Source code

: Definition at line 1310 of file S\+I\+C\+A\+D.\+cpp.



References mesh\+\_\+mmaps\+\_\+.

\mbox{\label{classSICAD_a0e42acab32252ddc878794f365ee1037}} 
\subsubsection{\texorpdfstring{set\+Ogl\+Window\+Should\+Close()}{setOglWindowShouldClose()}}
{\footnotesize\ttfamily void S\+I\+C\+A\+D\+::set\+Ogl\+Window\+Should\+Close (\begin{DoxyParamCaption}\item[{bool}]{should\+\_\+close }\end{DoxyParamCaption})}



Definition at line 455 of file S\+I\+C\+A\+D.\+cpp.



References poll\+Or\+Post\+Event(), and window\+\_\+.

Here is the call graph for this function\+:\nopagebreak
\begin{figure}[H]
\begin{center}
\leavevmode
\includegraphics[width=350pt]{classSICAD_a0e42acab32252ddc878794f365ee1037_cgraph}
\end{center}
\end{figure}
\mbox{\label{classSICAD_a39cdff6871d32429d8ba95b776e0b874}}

**WORK INSTRUCTIONS:**
Across all the entries above, count each line that has the word "Close" in it, and give only the count.

**RESPONSE FOR THIS EXERCISE:**
2